Copy out each line of the entries below in which the string "Trigger" appears.

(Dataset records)
============
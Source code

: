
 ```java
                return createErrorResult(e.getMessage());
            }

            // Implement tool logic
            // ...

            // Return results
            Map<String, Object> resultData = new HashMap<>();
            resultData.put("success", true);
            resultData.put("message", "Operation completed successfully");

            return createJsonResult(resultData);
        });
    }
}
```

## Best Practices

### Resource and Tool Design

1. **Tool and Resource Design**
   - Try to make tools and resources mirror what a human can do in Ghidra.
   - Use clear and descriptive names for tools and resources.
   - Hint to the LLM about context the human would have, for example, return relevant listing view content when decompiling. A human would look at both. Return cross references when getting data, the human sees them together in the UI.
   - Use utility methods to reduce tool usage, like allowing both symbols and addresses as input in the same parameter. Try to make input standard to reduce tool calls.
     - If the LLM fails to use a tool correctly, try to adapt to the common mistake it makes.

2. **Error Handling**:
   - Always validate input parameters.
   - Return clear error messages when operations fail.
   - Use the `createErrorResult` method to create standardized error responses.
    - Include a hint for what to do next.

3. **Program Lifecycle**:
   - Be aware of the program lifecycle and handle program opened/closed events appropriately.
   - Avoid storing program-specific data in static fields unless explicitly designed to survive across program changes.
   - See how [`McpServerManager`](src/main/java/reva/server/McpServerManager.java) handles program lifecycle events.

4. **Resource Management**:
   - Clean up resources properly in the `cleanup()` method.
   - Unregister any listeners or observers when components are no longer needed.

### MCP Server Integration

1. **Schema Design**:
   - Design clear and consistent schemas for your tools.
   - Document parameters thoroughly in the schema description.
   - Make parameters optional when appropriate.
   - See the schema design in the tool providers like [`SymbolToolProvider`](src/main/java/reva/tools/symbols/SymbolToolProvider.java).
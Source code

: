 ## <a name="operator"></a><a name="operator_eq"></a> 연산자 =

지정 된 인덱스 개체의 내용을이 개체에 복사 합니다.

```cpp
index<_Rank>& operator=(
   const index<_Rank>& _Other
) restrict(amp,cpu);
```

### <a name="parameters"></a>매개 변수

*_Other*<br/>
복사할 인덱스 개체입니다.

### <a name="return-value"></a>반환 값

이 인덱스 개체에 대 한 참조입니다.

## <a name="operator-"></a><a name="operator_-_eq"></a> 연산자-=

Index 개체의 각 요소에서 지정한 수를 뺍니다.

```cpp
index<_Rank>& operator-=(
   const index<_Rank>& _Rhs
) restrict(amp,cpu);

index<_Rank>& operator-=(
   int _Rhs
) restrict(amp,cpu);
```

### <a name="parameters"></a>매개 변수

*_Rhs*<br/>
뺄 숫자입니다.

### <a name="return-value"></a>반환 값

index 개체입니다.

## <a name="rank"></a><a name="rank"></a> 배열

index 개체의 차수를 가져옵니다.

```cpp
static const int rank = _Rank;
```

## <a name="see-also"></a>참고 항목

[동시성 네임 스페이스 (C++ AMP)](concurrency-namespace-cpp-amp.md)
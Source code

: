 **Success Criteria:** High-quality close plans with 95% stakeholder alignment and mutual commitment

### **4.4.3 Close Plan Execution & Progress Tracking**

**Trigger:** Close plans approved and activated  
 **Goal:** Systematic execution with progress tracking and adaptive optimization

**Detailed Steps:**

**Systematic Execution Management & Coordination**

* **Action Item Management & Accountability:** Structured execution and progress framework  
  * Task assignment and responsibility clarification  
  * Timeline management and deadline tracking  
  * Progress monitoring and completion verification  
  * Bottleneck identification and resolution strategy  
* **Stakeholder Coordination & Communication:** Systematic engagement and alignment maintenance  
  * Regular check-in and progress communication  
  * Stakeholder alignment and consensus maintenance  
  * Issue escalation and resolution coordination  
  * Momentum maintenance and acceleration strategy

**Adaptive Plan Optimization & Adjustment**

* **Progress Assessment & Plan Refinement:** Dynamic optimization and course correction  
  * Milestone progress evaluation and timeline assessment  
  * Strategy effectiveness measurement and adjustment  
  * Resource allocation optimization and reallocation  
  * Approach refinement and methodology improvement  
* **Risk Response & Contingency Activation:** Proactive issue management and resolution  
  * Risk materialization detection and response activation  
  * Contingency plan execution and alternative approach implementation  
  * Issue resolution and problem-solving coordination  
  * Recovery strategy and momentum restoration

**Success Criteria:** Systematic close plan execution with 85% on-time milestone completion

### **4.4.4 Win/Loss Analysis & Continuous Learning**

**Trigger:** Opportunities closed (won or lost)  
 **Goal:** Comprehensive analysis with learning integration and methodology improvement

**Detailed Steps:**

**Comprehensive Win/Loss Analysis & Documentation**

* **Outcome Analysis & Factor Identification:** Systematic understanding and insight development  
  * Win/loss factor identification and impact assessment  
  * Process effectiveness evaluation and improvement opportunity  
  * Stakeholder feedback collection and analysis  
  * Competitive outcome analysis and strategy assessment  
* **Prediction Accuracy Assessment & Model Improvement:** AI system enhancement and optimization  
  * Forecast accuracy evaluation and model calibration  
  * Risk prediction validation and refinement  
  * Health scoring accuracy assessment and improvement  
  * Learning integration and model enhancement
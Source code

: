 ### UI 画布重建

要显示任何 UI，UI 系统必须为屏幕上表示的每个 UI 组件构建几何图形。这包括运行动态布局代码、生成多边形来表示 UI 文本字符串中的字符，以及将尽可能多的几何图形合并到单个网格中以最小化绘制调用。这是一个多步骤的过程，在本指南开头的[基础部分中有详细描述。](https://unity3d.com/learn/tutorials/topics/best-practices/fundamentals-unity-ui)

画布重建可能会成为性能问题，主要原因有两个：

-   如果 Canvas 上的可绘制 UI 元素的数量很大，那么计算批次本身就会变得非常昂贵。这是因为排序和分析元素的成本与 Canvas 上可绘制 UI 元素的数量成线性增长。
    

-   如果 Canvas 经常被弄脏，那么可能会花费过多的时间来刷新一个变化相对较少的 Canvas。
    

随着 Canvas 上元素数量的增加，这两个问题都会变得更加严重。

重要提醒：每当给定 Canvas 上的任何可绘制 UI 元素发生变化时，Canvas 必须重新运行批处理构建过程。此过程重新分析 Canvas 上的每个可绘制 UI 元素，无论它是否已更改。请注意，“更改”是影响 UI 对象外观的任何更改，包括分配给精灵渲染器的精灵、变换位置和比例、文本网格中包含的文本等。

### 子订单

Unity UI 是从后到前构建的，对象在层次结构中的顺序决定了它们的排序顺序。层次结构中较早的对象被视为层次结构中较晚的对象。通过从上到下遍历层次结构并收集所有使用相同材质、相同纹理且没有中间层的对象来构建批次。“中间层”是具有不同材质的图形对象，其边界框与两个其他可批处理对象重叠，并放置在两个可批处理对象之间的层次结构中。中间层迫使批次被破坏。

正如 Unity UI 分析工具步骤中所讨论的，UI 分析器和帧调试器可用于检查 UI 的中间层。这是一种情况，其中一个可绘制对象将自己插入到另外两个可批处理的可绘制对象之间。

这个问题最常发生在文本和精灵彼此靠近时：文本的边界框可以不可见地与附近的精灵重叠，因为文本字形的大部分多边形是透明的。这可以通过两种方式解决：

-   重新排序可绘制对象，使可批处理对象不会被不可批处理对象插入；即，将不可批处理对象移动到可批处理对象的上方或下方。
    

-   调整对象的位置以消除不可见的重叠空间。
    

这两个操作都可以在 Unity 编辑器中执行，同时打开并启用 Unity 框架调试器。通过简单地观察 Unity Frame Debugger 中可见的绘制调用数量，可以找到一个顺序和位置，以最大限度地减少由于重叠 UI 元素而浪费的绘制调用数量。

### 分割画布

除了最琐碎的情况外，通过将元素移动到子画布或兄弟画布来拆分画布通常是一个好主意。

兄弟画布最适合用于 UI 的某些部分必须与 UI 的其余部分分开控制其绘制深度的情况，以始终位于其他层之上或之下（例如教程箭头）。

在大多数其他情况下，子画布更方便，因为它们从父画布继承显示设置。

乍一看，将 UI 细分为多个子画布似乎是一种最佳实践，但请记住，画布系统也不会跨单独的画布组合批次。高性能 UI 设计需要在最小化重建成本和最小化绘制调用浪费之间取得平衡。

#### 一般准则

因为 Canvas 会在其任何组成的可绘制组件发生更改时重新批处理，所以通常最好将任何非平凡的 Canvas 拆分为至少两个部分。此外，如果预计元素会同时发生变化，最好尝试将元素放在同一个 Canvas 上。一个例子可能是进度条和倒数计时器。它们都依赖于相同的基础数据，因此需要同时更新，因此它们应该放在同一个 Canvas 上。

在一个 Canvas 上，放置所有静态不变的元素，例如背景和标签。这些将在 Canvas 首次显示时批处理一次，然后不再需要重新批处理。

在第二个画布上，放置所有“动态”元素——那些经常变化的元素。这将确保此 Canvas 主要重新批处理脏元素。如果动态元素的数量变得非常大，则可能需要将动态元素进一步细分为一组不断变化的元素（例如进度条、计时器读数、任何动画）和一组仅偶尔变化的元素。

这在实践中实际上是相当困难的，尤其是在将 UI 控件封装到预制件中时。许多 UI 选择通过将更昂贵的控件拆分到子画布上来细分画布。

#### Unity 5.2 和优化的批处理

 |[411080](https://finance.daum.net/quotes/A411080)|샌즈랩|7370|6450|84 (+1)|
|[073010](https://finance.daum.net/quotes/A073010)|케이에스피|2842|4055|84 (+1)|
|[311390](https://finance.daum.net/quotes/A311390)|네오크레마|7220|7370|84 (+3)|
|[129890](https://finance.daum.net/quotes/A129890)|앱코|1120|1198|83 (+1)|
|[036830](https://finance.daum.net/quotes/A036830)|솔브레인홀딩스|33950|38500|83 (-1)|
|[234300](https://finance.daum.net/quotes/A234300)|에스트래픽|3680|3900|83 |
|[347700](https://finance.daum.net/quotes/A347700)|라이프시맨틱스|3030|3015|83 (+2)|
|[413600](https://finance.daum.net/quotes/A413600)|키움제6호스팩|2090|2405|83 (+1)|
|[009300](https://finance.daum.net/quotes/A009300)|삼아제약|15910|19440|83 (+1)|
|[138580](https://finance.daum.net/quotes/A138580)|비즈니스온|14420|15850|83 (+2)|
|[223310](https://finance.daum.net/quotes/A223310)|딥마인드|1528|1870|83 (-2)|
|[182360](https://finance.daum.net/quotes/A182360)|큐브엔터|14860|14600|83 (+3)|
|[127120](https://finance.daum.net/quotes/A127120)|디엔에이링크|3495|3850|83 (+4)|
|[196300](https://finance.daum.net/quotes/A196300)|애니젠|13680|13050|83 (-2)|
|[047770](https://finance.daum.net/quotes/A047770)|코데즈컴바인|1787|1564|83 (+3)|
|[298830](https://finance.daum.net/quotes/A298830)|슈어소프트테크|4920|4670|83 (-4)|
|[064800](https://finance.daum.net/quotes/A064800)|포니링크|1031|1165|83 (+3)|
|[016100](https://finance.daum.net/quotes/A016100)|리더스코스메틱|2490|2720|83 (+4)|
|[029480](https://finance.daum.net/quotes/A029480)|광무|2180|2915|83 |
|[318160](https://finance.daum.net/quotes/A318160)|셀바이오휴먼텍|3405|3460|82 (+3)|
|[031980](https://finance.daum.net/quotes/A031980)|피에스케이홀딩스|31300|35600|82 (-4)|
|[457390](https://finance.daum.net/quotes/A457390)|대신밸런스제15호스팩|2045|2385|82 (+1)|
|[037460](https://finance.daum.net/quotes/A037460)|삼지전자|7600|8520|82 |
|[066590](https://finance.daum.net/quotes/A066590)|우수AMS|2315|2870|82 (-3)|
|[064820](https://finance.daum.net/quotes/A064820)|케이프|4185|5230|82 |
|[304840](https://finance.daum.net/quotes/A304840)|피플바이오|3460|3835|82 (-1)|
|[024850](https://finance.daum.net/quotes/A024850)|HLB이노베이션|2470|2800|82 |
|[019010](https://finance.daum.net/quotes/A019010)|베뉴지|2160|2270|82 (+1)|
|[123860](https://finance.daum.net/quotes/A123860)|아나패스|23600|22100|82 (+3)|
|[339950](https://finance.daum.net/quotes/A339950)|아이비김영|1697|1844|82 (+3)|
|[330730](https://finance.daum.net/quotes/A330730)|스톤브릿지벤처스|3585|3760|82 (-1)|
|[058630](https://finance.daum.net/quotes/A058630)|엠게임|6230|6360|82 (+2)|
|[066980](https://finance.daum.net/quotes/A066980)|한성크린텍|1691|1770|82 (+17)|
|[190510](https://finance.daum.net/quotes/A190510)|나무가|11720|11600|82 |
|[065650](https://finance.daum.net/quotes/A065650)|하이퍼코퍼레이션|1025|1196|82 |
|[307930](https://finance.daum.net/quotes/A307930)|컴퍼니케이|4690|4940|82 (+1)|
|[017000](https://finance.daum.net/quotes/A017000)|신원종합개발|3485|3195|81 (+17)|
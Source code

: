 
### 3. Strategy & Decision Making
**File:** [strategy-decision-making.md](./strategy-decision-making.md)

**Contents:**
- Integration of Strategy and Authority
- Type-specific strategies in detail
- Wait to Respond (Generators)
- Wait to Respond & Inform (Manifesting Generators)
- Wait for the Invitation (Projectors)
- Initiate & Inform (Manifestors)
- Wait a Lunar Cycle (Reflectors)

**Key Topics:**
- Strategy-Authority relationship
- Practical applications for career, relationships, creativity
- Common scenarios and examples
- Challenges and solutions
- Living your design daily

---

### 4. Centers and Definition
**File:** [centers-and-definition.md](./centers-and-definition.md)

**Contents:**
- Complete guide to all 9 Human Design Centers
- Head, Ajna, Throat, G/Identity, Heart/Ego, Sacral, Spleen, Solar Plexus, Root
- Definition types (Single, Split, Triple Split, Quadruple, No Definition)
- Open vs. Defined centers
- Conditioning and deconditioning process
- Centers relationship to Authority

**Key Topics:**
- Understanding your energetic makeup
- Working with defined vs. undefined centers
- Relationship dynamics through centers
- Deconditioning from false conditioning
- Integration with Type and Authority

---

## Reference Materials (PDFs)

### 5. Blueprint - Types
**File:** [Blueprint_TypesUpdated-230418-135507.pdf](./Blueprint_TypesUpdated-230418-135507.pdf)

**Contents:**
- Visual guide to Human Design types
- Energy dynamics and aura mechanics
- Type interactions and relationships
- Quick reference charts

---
============
- [Exercise response]:
**Trigger:** Close plans approved and activated  
**Trigger:** Opportunities closed (won or lost)  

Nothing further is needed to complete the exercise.